En juin 96 Charles Frédéric VETRIGNE était venu assister à l’assemblée générale du SETI et il en rendait compte dans les colonnes de (41) en novembre 96. Quelques mois plus tard en février 97 ce même Charles Frédéric VETRIGNE se rendait au salon de la marjolaine où était représenté l’AMORC en la personne de la Diffusion Rosicrucienne. Il en rendait compte sans animosité dans le n°202 (42) de la même revue qui se voyait imposer dans son de mai 97 un droit de réponse de l’AMORC. Une fois de plus alors que le SETI n’était en rien responsable des écrits de Charles Frédéric VETRIGNE c’est nous que le responsable juridique de l’AMORC visait clairement en écrivant notamment " …Aucune association ne peut vivre de l’air du temps… prétendre le contraire est un non-sens.

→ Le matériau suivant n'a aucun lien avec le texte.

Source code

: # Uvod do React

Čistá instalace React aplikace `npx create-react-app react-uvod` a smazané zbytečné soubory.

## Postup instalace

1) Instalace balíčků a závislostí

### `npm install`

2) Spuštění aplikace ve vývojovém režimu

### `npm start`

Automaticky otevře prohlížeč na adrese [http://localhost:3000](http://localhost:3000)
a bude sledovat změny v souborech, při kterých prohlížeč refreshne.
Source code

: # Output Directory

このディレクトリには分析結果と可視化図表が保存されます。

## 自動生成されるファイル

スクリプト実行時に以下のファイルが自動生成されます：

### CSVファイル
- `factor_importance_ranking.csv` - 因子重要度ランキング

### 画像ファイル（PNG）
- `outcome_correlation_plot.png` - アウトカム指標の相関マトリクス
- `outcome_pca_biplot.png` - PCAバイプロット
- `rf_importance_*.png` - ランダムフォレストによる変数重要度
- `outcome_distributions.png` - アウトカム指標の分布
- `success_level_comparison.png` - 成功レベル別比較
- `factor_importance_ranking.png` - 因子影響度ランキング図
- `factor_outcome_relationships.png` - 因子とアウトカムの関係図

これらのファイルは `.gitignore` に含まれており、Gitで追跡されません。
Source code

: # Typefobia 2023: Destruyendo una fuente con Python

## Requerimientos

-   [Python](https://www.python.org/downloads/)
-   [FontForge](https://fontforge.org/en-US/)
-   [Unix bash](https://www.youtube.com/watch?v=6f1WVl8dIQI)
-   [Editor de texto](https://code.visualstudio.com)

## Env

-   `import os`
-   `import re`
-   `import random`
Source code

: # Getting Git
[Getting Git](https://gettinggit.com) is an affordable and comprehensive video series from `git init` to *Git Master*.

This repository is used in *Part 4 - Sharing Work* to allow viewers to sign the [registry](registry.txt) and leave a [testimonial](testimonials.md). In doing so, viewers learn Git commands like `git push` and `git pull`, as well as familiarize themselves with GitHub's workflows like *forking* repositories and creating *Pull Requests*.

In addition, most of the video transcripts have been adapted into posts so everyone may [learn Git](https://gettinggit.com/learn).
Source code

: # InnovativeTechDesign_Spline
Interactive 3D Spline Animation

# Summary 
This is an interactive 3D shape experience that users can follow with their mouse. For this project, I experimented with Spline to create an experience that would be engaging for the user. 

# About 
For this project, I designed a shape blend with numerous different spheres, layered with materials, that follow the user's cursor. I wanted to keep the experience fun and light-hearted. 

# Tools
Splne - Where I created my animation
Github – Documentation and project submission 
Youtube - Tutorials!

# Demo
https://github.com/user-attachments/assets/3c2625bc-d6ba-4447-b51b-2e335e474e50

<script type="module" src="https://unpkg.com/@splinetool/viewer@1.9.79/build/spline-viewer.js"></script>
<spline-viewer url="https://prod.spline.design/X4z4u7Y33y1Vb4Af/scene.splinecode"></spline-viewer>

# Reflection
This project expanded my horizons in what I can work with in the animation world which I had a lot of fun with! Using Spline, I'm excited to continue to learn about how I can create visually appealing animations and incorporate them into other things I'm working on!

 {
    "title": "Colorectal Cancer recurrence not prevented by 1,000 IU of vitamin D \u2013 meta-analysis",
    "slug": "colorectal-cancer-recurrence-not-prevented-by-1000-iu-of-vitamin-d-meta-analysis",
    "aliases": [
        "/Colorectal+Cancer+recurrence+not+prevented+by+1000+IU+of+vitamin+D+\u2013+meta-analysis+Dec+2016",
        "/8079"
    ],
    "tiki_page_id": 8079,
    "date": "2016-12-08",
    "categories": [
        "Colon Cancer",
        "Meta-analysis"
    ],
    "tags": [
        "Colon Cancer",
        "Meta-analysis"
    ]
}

Sur ce point certaines associations prétendent à la gratuité, mais font figurer dans leurs statuts une clause d’exclusion pour les membres qui ne participeraient pas à sa vie matérielle… ". C’est bien à notre association que ce nouvel acteur juridique amorquien s’en prenait dans ce droit de réponse. Mais le coup, habilement porté, allait indirectement réduire encore les faibles moyens d’expression du SETI. Depuis, cette date, la revue de l’AEIMR n’a plus rien publié sur notre association. Bernard BLANDRE ou son comité de rédaction ont-ils eu peur des juristes d’Omonville ? En tout cas bien que le Directeur de la publication nous en ait accusé réception, il ne publia pas l’article qui lui fut immédiatement adressé .
Fort heureusement, les membres et sympathisants de notre association purent prendre connaissance de ce texte dans le n° 10 de la revue Imagine paru en novembre 97.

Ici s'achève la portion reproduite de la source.